:: Data for this task ::
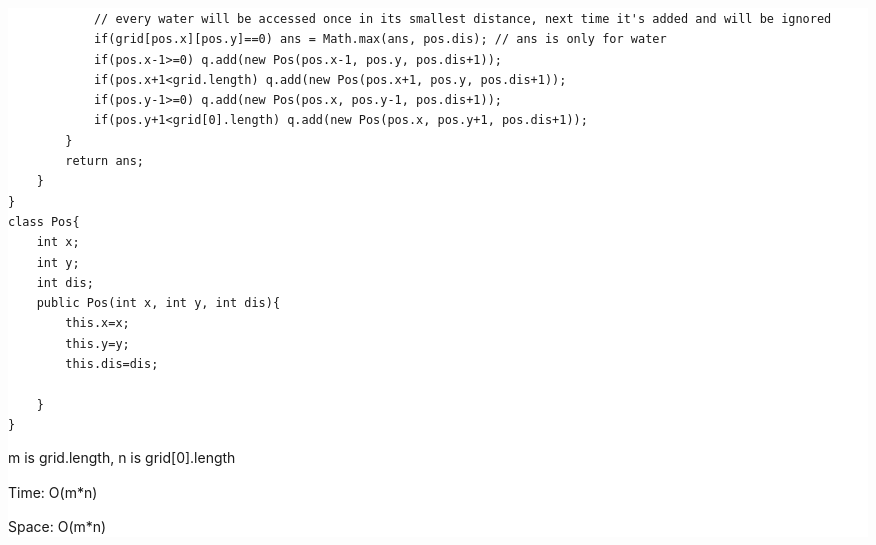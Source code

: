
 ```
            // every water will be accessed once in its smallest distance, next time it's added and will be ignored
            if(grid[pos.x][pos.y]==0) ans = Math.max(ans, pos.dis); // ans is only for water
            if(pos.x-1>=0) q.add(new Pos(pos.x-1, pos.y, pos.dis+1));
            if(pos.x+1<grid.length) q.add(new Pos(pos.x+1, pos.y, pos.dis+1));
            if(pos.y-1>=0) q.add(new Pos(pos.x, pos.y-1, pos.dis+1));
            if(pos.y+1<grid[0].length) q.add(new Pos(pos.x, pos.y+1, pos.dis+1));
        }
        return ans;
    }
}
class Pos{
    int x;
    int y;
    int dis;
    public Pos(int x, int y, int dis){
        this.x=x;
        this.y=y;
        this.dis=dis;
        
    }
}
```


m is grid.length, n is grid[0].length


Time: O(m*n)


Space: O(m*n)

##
:::
:: Data for this task ::
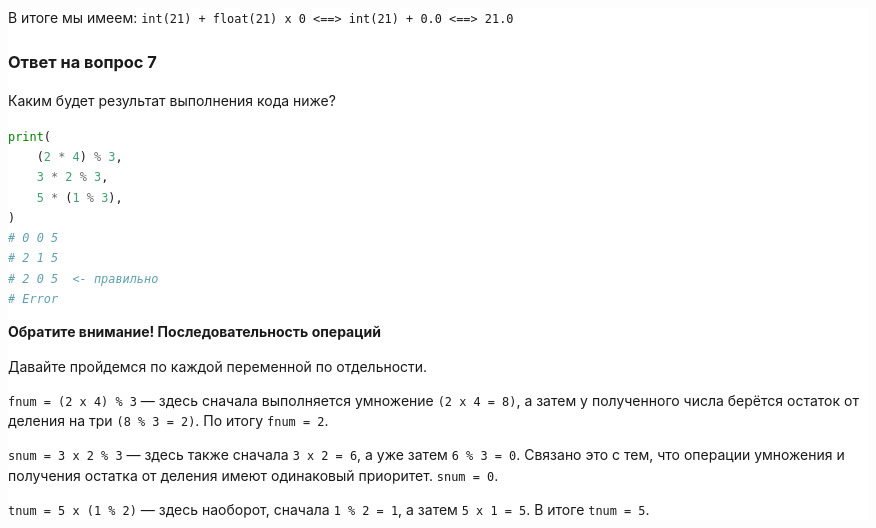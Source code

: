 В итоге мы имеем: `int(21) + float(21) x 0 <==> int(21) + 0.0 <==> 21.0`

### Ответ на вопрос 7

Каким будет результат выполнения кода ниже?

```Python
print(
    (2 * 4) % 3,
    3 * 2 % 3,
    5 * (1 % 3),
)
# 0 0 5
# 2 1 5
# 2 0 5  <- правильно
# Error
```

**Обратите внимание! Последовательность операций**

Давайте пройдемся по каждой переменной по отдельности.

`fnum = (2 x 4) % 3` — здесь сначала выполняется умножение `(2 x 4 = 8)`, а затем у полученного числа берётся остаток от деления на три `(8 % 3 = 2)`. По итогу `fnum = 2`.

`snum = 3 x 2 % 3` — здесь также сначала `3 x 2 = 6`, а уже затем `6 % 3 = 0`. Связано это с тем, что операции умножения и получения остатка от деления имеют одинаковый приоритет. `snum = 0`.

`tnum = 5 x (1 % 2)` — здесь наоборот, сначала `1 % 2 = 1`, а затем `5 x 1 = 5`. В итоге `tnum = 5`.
:::
:: Data for this task ::
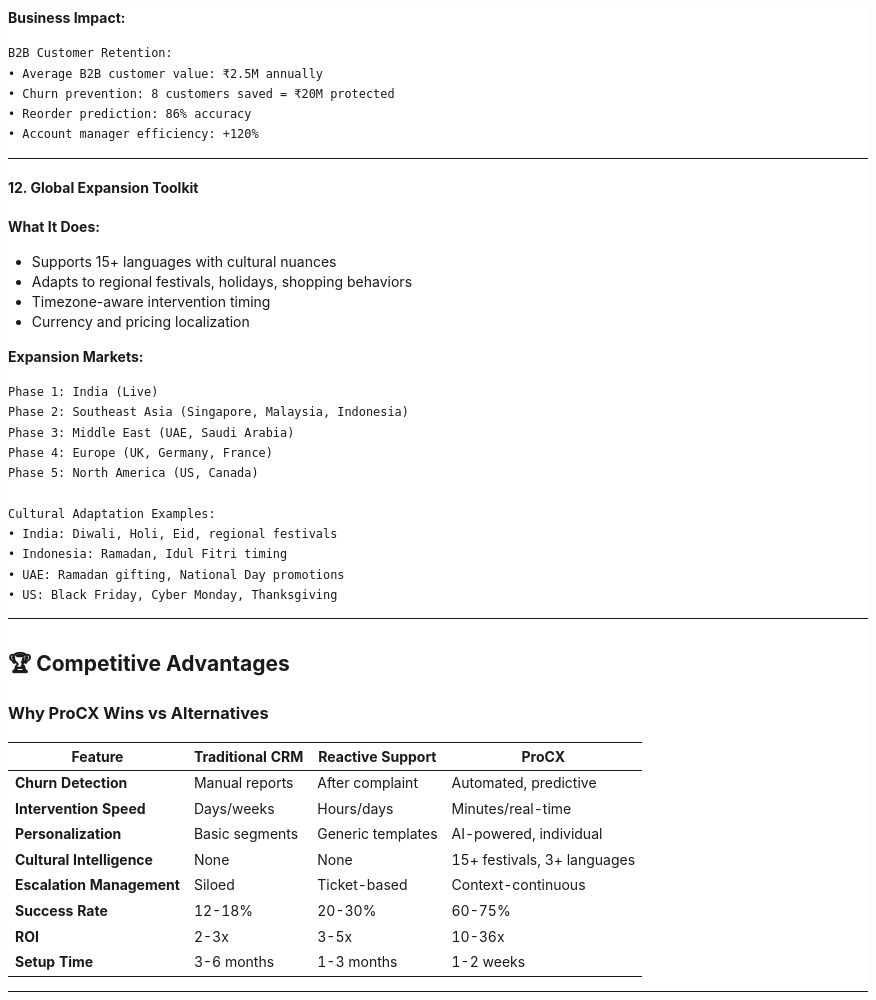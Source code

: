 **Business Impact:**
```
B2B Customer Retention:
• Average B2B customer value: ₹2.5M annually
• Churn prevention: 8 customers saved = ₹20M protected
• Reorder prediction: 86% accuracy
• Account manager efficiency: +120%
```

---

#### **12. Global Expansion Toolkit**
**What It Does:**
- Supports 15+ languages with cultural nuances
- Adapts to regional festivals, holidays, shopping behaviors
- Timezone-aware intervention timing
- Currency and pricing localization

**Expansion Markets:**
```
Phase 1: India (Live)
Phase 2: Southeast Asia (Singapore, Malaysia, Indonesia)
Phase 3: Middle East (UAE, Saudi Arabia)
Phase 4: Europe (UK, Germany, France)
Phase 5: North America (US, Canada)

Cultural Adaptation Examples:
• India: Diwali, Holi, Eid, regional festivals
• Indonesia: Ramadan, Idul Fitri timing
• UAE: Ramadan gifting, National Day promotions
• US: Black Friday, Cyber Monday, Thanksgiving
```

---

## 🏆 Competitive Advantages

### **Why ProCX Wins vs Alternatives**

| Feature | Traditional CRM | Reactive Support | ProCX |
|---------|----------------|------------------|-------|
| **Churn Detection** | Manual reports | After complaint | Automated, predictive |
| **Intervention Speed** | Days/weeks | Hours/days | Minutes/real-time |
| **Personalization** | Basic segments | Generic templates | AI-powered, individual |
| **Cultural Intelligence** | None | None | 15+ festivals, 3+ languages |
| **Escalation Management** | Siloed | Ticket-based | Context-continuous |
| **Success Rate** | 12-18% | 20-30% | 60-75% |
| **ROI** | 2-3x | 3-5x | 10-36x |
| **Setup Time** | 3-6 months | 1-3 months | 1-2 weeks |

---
:::
● What this task involves
Every line that holds the string "grid" must be copied from the records above.

● Result of the exercise
            if(grid[pos.x][pos.y]==0) ans = Math.max(ans, pos.dis); // ans is only for water
            if(pos.x+1<grid.length) q.add(new Pos(pos.x+1, pos.y, pos.dis+1));
            if(pos.y+1<grid[0].length) q.add(new Pos(pos.x, pos.y+1, pos.dis+1));
m is grid.length, n is grid[0].length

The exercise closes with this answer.